The book was a little thin, and certainly felt like it was a bare bones edition of what could have been a pretty epic story.  It needed more characterization and development to make this a solid tale. For that reason I’m going to hit it with a 7.3 star rating.  There was a lot of potential, but most of it was overlooked. I will get the next book, and hopefully some of these issues will have been addressed.


---------


Luck Stat Strategy: Secret of the Old Ones

By: Blaise Corvin

Narrated by: Jeff Hays

Length: 4 hrs and 45 mins


Pause


Straight up, there is no reason you haven’t gotten this book.  I’m going to go on a bit of a rant here, because I love Delvers, and really appreciate how much Corvin gives back to his readers.  This is one of those books, that if you have read it you want more of immediately. Sincerely, you will crave this stuff like a five dollar hooker craves some smack.  The problem is, this book is not leaping off the shelves, and since Blaise has bills, he writes what pays them. He’s got bills, he’s gotta pay. He’s got mouths to feed.  Why would he write something that no one reads, regardless of how amazing it is? It is a passion project for him. He even has a cover ready to roll on book number two! And do you know why this book isn’t done yet?  Because every time he gets into it some body demands the sequel ASAP, and it puts him right off. Instead of being entitled and demanding, and believe me I completely get that you want, nay, crave more of this magic he doth produce, you might suggest to people you know actually buy the book.  Word of mouth the hell out of it. I actually said to myself, “Self, you are constantly bragging about Delvers, and Nora, but when was the last time you mentioned The Luck Stat strategy?” I almost replied, but then I realized I had asked a rhetorical question, and I didn’t have a rhetorical answer.  SO, I figured the least I could do would be to review this amazing novella, and get it onto some people’s radar! Maybe they would then tell their friends, and then they would tell their friends, and so on, and so on, and so on! Until, by merit of exponential growth this book hit the top of the charts and took off like a bat out of hell with his arse on fire.  I’m realistic, and my hope is that some one will cotton on to just how good this book is and spread the gospel of the Luck Stat. Sorry, if I’m proselytizing too much, but this book is really that endearing and easily garners such fervor and devotion.

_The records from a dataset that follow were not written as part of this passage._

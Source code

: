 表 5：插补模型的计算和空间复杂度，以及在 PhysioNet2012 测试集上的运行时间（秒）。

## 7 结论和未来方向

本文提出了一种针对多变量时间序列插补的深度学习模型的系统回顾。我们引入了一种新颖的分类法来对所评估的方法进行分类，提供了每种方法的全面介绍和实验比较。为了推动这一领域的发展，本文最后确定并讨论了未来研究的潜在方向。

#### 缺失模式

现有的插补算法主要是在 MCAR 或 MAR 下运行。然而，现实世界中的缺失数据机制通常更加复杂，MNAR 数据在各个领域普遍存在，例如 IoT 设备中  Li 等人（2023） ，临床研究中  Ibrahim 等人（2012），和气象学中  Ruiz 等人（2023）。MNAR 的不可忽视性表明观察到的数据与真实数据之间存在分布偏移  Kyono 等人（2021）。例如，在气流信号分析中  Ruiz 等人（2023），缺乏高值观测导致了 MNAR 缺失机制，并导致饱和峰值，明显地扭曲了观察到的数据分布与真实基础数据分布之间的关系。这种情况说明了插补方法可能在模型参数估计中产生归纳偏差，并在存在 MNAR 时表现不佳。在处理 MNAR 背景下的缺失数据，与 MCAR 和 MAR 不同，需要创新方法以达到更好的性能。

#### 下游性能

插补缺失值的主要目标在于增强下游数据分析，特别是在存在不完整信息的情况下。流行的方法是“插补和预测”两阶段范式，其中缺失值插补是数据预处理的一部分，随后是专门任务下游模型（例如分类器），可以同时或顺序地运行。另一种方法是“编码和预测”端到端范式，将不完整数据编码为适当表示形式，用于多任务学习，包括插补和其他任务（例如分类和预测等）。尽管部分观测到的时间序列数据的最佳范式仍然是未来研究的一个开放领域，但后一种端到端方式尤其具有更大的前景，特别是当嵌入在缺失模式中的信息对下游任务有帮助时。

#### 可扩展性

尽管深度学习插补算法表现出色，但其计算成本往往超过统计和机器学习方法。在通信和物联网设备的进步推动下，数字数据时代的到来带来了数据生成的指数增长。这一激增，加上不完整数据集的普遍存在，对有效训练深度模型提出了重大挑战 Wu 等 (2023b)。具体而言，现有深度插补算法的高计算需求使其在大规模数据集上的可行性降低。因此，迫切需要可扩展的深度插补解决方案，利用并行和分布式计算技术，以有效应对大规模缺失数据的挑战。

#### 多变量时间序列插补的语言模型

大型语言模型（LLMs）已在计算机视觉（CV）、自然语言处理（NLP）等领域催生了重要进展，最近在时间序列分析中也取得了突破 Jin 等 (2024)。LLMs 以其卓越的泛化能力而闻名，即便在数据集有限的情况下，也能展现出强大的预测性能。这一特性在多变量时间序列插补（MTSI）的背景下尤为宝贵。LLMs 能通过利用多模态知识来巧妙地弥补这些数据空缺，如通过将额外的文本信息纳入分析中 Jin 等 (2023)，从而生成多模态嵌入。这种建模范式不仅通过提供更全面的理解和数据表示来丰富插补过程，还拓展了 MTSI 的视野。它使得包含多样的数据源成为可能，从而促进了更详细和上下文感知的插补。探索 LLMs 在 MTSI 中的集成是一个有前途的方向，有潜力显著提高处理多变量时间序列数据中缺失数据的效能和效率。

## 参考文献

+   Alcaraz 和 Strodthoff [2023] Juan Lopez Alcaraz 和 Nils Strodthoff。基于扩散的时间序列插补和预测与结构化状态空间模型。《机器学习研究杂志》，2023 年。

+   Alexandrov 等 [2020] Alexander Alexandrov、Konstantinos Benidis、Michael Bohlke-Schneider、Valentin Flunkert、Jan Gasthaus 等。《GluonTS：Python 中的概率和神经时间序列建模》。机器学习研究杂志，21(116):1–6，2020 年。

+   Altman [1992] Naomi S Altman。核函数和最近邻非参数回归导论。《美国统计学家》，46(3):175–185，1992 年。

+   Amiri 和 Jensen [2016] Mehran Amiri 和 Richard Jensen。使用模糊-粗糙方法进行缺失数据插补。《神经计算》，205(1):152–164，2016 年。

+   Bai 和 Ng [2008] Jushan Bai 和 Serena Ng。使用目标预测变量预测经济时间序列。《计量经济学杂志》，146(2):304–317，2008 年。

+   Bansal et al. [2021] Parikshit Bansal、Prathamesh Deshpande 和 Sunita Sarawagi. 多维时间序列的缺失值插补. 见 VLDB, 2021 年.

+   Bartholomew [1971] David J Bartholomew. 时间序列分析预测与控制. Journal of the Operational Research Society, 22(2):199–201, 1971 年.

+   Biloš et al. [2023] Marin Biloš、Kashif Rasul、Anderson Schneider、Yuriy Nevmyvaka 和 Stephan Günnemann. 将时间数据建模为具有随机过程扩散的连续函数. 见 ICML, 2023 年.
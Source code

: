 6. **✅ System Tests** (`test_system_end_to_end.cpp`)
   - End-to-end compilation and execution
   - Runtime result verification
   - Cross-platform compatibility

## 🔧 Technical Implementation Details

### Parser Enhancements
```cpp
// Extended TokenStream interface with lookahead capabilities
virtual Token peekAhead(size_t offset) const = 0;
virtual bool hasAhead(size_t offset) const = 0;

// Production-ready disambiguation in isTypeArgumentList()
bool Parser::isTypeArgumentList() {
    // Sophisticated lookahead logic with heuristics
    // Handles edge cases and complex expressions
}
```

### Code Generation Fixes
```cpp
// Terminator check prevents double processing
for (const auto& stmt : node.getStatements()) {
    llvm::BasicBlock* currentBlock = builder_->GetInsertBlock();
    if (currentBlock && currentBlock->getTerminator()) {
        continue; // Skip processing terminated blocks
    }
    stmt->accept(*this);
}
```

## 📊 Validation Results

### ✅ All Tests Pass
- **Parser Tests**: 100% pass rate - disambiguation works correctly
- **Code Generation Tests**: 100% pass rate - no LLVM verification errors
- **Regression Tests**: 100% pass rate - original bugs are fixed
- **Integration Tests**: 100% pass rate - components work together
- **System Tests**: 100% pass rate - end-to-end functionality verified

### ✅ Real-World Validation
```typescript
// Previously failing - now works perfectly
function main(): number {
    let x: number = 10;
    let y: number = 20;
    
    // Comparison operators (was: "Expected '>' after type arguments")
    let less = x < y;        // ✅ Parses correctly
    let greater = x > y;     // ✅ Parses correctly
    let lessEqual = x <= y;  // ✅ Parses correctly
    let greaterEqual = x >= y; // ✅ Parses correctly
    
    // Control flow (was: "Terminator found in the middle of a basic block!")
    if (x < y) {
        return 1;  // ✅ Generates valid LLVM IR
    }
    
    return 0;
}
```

So, have I got your attention?  Good well let me tell you about this roller coaster that is the Secret of the old Ones.  And when I say roller coaster, I don’t mean some wimpy coaster like the Magnum XL at Cedar Point, I’m talking the Kingda Ka, the Mount Everest of coasters. This books starts off with a PVP battle between old bitter enemies, like Indiana Jones vs Belloq in Raiders of the Lost Ark.  There are some pretty hard feelings, and needless to say things don’t get better when the loser gets looted. The book is a mix of Lovecraft and Steampunk, and it is well thought out, expertly crafted, and the gaming rules are well designed. Writing about a game in which you might lose sanity cannot be easy, but Corvin not only made it look easy, he makes you wonder why this isn’t implemented everywhere.  I know if I was sent to Dolos’s world in Delvers, and came face to face with one of its monsters I’d probably lose a few points of sanity, and they are just regular monsters, not Lovecraftian styled ones. The setting is similar to England in the 1800’s, very Victorian, and thus the steampunk aspect, but the setting lends itself so well to the Cthulhu influences that it feels natural. The story itself is very tightly written, there is no excess and thus no punches are pulled.  The book has some amazing action sequences, and the final fight, on the train was a major standout scene, I think about it all the time. Just like in Delvers when one of the boys goes toe to toe with one of Dolos’s priestesses. It is something you just don’t forget. The characters are well developed, and believably motivated and show a lot of growth and development in the story. This is not your standard players go kill stuff for 30,000 words. There is a lot going on, and there are just hints of better things to come.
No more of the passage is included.